[[ THE RECORDS open ]]

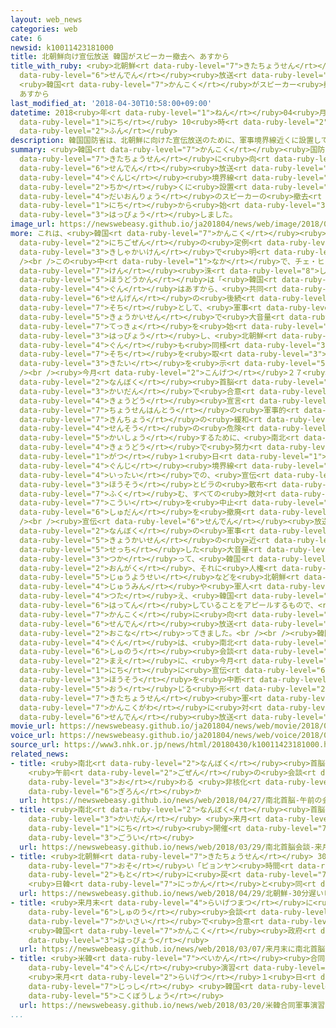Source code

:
 ```yaml
---
layout: web_news
categories: web
cate: 6
newsid: k10011423181000
title: 北朝鮮向け宣伝放送 韓国がスピーカー撤去へ あすから
title_with_ruby: <ruby>北朝鮮<rt data-ruby-level="7">きたちょうせん</rt></ruby><ruby>向<rt data-ruby-level="3">む</rt></ruby>け<ruby>宣伝<rt
  data-ruby-level="6">せんでん</rt></ruby><ruby>放送<rt data-ruby-level="3">ほうそう</rt></ruby>
  <ruby>韓国<rt data-ruby-level="7">かんこく</rt></ruby>がスピーカー<ruby>撤去<rt data-ruby-level="7">てっきょ</rt></ruby>へ
  あすから
last_modified_at: '2018-04-30T10:58:00+09:00'
datetime: 2018<ruby>年<rt data-ruby-level="1">ねん</rt></ruby>04<ruby>月<rt data-ruby-level="1">がつ</rt></ruby>30<ruby>日<rt
  data-ruby-level="1">にち</rt></ruby> 10<ruby>時<rt data-ruby-level="2">じ</rt></ruby>58<ruby>分<rt
  data-ruby-level="2">ふん</rt></ruby>
description: 韓国国防省は、北朝鮮に向けた宣伝放送のために、軍事境界線近くに設置していた大音量のスピーカーの撤去を、１日から始めると発表しました。
summary: <ruby>韓国<rt data-ruby-level="7">かんこく</rt></ruby><ruby>国防省<rt data-ruby-level="5">こくぼうしょう</rt></ruby>は、<ruby>北朝鮮<rt
  data-ruby-level="7">きたちょうせん</rt></ruby>に<ruby>向<rt data-ruby-level="3">む</rt></ruby>けた<ruby>宣伝<rt
  data-ruby-level="6">せんでん</rt></ruby><ruby>放送<rt data-ruby-level="3">ほうそう</rt></ruby>のために、<ruby>軍事<rt
  data-ruby-level="4">ぐんじ</rt></ruby><ruby>境界線<rt data-ruby-level="5">きょうかいせん</rt></ruby><ruby>近<rt
  data-ruby-level="2">ちか</rt></ruby>くに<ruby>設置<rt data-ruby-level="5">せっち</rt></ruby>していた<ruby>大音量<rt
  data-ruby-level="4">だいおんりょう</rt></ruby>のスピーカーの<ruby>撤去<rt data-ruby-level="7">てっきょ</rt></ruby>を、１<ruby>日<rt
  data-ruby-level="1">にち</rt></ruby>から<ruby>始<rt data-ruby-level="3">はじ</rt></ruby>めると<ruby>発表<rt
  data-ruby-level="3">はっぴょう</rt></ruby>しました。
image_url: https://newswebeasy.github.io/ja201804/news/web/image/2018/04/30/K10011423181_1804301059_1804301100_01_02.jpg
more: これは、<ruby>韓国<rt data-ruby-level="7">かんこく</rt></ruby><ruby>国防省<rt data-ruby-level="5">こくぼうしょう</rt></ruby>が３０<ruby>日午前<rt
  data-ruby-level="2">にちごぜん</rt></ruby>の<ruby>定例<rt data-ruby-level="4">ていれい</rt></ruby><ruby>記者会見<rt
  data-ruby-level="3">きしゃかいけん</rt></ruby>で<ruby>明<rt data-ruby-level="2">あき</rt></ruby>らかにしました。<br
  /><br />この<ruby>中<rt data-ruby-level="1">なか</rt></ruby>で、チェ・ヒョンス（<ruby>崔<rt data-ruby-level="8">ちぇ</rt></ruby><ruby>賢<rt
  data-ruby-level="7">けん</rt></ruby><ruby>洙<rt data-ruby-level="8">しゅ</rt></ruby>）<ruby>報道官<rt
  data-ruby-level="5">ほうどうかん</rt></ruby>は「<ruby>韓国<rt data-ruby-level="7">かんこく</rt></ruby><ruby>軍<rt
  data-ruby-level="4">ぐん</rt></ruby>はあすから、<ruby>共同<rt data-ruby-level="4">きょうどう</rt></ruby><ruby>宣言<rt
  data-ruby-level="6">せんげん</rt></ruby>の<ruby>後続<rt data-ruby-level="4">こうぞく</rt></ruby><ruby>措置<rt
  data-ruby-level="7">そち</rt></ruby>として、<ruby>軍事<rt data-ruby-level="4">ぐんじ</rt></ruby><ruby>境界線<rt
  data-ruby-level="5">きょうかいせん</rt></ruby>で<ruby>大音量<rt data-ruby-level="4">だいおんりょう</rt></ruby>スピーカーの<ruby>撤去<rt
  data-ruby-level="7">てっきょ</rt></ruby>を<ruby>始<rt data-ruby-level="3">はじ</rt></ruby>める」と<ruby>発表<rt
  data-ruby-level="3">はっぴょう</rt></ruby>し、<ruby>北朝鮮<rt data-ruby-level="7">きたちょうせん</rt></ruby><ruby>軍<rt
  data-ruby-level="4">ぐん</rt></ruby>も<ruby>同様<rt data-ruby-level="3">どうよう</rt></ruby>の<ruby>措置<rt
  data-ruby-level="7">そち</rt></ruby>を<ruby>取<rt data-ruby-level="3">と</rt></ruby>ることへ<ruby>期待<rt
  data-ruby-level="3">きたい</rt></ruby>を<ruby>示<rt data-ruby-level="5">しめ</rt></ruby>しました。<br
  /><br /><ruby>今月<rt data-ruby-level="2">こんげつ</rt></ruby>２７<ruby>日<rt data-ruby-level="1">にち</rt></ruby>の<ruby>南北<rt
  data-ruby-level="2">なんぼく</rt></ruby><ruby>首脳<rt data-ruby-level="6">しゅのう</rt></ruby><ruby>会談<rt
  data-ruby-level="3">かいだん</rt></ruby>で<ruby>合意<rt data-ruby-level="3">ごうい</rt></ruby>した<ruby>共同<rt
  data-ruby-level="4">きょうどう</rt></ruby><ruby>宣言<rt data-ruby-level="6">せんげん</rt></ruby>では、<ruby>朝鮮半島<rt
  data-ruby-level="7">ちょうせんはんとう</rt></ruby>の<ruby>軍事的<rt data-ruby-level="4">ぐんじてき</rt></ruby>な<ruby>緊張<rt
  data-ruby-level="7">きんちょう</rt></ruby>の<ruby>緩和<rt data-ruby-level="7">かんわ</rt></ruby>や<ruby>戦争<rt
  data-ruby-level="4">せんそう</rt></ruby>の<ruby>危険<rt data-ruby-level="6">きけん</rt></ruby>を<ruby>解消<rt
  data-ruby-level="5">かいしょう</rt></ruby>するために、<ruby>南北<rt data-ruby-level="2">なんぼく</rt></ruby>が<ruby>共同<rt
  data-ruby-level="4">きょうどう</rt></ruby>で<ruby>努力<rt data-ruby-level="4">どりょく</rt></ruby>するとしていて、５<ruby>月<rt
  data-ruby-level="1">がつ</rt></ruby>１<ruby>日<rt data-ruby-level="1">にち</rt></ruby>から「<ruby>軍事<rt
  data-ruby-level="4">ぐんじ</rt></ruby><ruby>境界線<rt data-ruby-level="5">きょうかいせん</rt></ruby><ruby>一帯<rt
  data-ruby-level="4">いったい</rt></ruby>での、<ruby>宣伝<rt data-ruby-level="6">せんでん</rt></ruby><ruby>放送<rt
  data-ruby-level="3">ほうそう</rt></ruby>とビラの<ruby>散布<rt data-ruby-level="5">さんぷ</rt></ruby>を<ruby>含<rt
  data-ruby-level="7">ふく</rt></ruby>む、すべての<ruby>敵対<rt data-ruby-level="5">てきたい</rt></ruby><ruby>行為<rt
  data-ruby-level="7">こうい</rt></ruby>を<ruby>中止<rt data-ruby-level="2">ちゅうし</rt></ruby>してその<ruby>手段<rt
  data-ruby-level="6">しゅだん</rt></ruby>を<ruby>撤廃<rt data-ruby-level="7">てっぱい</rt></ruby>する」としていました。<br
  /><br /><ruby>宣伝<rt data-ruby-level="6">せんでん</rt></ruby><ruby>放送<rt data-ruby-level="3">ほうそう</rt></ruby>は、<ruby>南北<rt
  data-ruby-level="2">なんぼく</rt></ruby>の<ruby>軍事<rt data-ruby-level="4">ぐんじ</rt></ruby><ruby>境界線<rt
  data-ruby-level="5">きょうかいせん</rt></ruby>の<ruby>近<rt data-ruby-level="2">ちか</rt></ruby>くに<ruby>設置<rt
  data-ruby-level="5">せっち</rt></ruby>した<ruby>大音量<rt data-ruby-level="4">だいおんりょう</rt></ruby>のスピーカーを<ruby>使<rt
  data-ruby-level="3">つか</rt></ruby>って、<ruby>韓国<rt data-ruby-level="7">かんこく</rt></ruby>のニュースや<ruby>音楽<rt
  data-ruby-level="2">おんがく</rt></ruby>、それに<ruby>人権<rt data-ruby-level="6">じんけん</rt></ruby>の<ruby>重要性<rt
  data-ruby-level="5">じゅうようせい</rt></ruby>などを<ruby>北朝鮮<rt data-ruby-level="7">きたちょうせん</rt></ruby>の<ruby>住民<rt
  data-ruby-level="4">じゅうみん</rt></ruby>や<ruby>軍人<rt data-ruby-level="4">ぐんじん</rt></ruby>に<ruby>伝<rt
  data-ruby-level="4">つた</rt></ruby>え、<ruby>韓国<rt data-ruby-level="7">かんこく</rt></ruby>がより<ruby>発展<rt
  data-ruby-level="6">はってん</rt></ruby>していることをアピールするもので、<ruby>北朝鮮<rt data-ruby-level="7">きたちょうせん</rt></ruby>も<ruby>韓国<rt
  data-ruby-level="7">かんこく</rt></ruby>に<ruby>向<rt data-ruby-level="3">む</rt></ruby>けて<ruby>宣伝<rt
  data-ruby-level="6">せんでん</rt></ruby><ruby>放送<rt data-ruby-level="3">ほうそう</rt></ruby>を<ruby>行<rt
  data-ruby-level="2">おこな</rt></ruby>ってきました。<br /><br /><ruby>韓国<rt data-ruby-level="7">かんこく</rt></ruby><ruby>軍<rt
  data-ruby-level="4">ぐん</rt></ruby>は、<ruby>南北<rt data-ruby-level="2">なんぼく</rt></ruby><ruby>首脳<rt
  data-ruby-level="6">しゅのう</rt></ruby><ruby>会談<rt data-ruby-level="3">かいだん</rt></ruby>を<ruby>前<rt
  data-ruby-level="2">まえ</rt></ruby>に、<ruby>今月<rt data-ruby-level="2">こんげつ</rt></ruby>２３<ruby>日<rt
  data-ruby-level="1">にち</rt></ruby>に<ruby>宣伝<rt data-ruby-level="6">せんでん</rt></ruby><ruby>放送<rt
  data-ruby-level="3">ほうそう</rt></ruby>を<ruby>中断<rt data-ruby-level="5">ちゅうだん</rt></ruby>していて、これに<ruby>応<rt
  data-ruby-level="5">おう</rt></ruby>じる<ruby>形<rt data-ruby-level="2">かたち</rt></ruby>で<ruby>北朝鮮<rt
  data-ruby-level="7">きたちょうせん</rt></ruby><ruby>軍<rt data-ruby-level="4">ぐん</rt></ruby>も、<ruby>韓国側<rt
  data-ruby-level="7">かんこくがわ</rt></ruby>に<ruby>対<rt data-ruby-level="3">たい</rt></ruby>する<ruby>宣伝<rt
  data-ruby-level="6">せんでん</rt></ruby><ruby>放送<rt data-ruby-level="3">ほうそう</rt></ruby>をやめていました。
movie_url: https://newswebeasy.github.io/ja201804/news/web/movie/2018/04/30/k10011423181_201804301209_201804301209.mp4
voice_url: https://newswebeasy.github.io/ja201804/news/web/voice/2018/04/30/k10011423181_201804301209_201804301209.mp3
source_url: https://www3.nhk.or.jp/news/html/20180430/k10011423181000.html
related_news:
- title: <ruby>南北<rt data-ruby-level="2">なんぼく</rt></ruby><ruby>首脳<rt data-ruby-level="6">しゅのう</rt></ruby>
    <ruby>午前<rt data-ruby-level="2">ごぜん</rt></ruby>の<ruby>会談<rt data-ruby-level="3">かいだん</rt></ruby><ruby>終<rt
    data-ruby-level="3">お</rt></ruby>わる <ruby>非核化<rt data-ruby-level="7">ひかくか</rt></ruby>など<ruby>議論<rt
    data-ruby-level="6">ぎろん</rt></ruby>か
  url: https://newswebeasy.github.io/news/web/2018/04/27/南北首脳-午前の会談終わる-非核化など議論か
- title: <ruby>南北<rt data-ruby-level="2">なんぼく</rt></ruby><ruby>首脳<rt data-ruby-level="6">しゅのう</rt></ruby><ruby>会談<rt
    data-ruby-level="3">かいだん</rt></ruby> <ruby>来月<rt data-ruby-level="2">らいげつ</rt></ruby>27<ruby>日<rt
    data-ruby-level="1">にち</rt></ruby><ruby>開催<rt data-ruby-level="7">かいさい</rt></ruby>で<ruby>合意<rt
    data-ruby-level="3">ごうい</rt></ruby>
  url: https://newswebeasy.github.io/news/web/2018/03/29/南北首脳会談-来月27日開催で合意
- title: <ruby>北朝鮮<rt data-ruby-level="7">きたちょうせん</rt></ruby> 30<ruby>分<rt data-ruby-level="2">ふん</rt></ruby><ruby>遅<rt
    data-ruby-level="7">おそ</rt></ruby>い「ピョンヤン<ruby>時間<rt data-ruby-level="2">じかん</rt></ruby>」を<ruby>元<rt
    data-ruby-level="2">もと</rt></ruby>に<ruby>戻<rt data-ruby-level="7">もど</rt></ruby>し
    <ruby>日韓<rt data-ruby-level="7">にっかん</rt></ruby>と<ruby>同<rt data-ruby-level="2">おな</rt></ruby>じに
  url: https://newswebeasy.github.io/news/web/2018/04/29/北朝鮮-30分遅いピョンヤン時間を元に戻し-日韓と同じに
- title: <ruby>来月末<rt data-ruby-level="4">らいげつまつ</rt></ruby>に<ruby>南北<rt data-ruby-level="2">なんぼく</rt></ruby><ruby>首脳<rt
    data-ruby-level="6">しゅのう</rt></ruby><ruby>会談<rt data-ruby-level="3">かいだん</rt></ruby><ruby>開催<rt
    data-ruby-level="7">かいさい</rt></ruby>で<ruby>合意<rt data-ruby-level="3">ごうい</rt></ruby>
    <ruby>韓国<rt data-ruby-level="7">かんこく</rt></ruby><ruby>政府<rt data-ruby-level="5">せいふ</rt></ruby><ruby>発表<rt
    data-ruby-level="3">はっぴょう</rt></ruby>
  url: https://newswebeasy.github.io/news/web/2018/03/07/来月末に南北首脳会談開催で合意-韓国政府発表
- title: <ruby>米韓<rt data-ruby-level="7">べいかん</rt></ruby><ruby>合同<rt data-ruby-level="2">ごうどう</rt></ruby><ruby>軍事<rt
    data-ruby-level="4">ぐんじ</rt></ruby><ruby>演習<rt data-ruby-level="5">えんしゅう</rt></ruby>
    <ruby>来月<rt data-ruby-level="2">らいげつ</rt></ruby>１<ruby>日<rt data-ruby-level="1">にち</rt></ruby>から<ruby>実施<rt
    data-ruby-level="7">じっし</rt></ruby> <ruby>韓国<rt data-ruby-level="7">かんこく</rt></ruby><ruby>国防省<rt
    data-ruby-level="5">こくぼうしょう</rt></ruby>
  url: https://newswebeasy.github.io/news/web/2018/03/20/米韓合同軍事演習-来月1日から実施-韓国国防省
...
```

[[ THE RECORDS closed ]]

## ASSIGNED TASK:
The word "こんげつ" appears in some lines of the data. Copy every one of those lines.

## RESPONSE AREA:
  /><br /><ruby>今月<rt data-ruby-level="2">こんげつ</rt></ruby>２７<ruby>日<rt data-ruby-level="1">にち</rt></ruby>の<ruby>南北<rt
  data-ruby-level="2">まえ</rt></ruby>に、<ruby>今月<rt data-ruby-level="2">こんげつ</rt></ruby>２３<ruby>日<rt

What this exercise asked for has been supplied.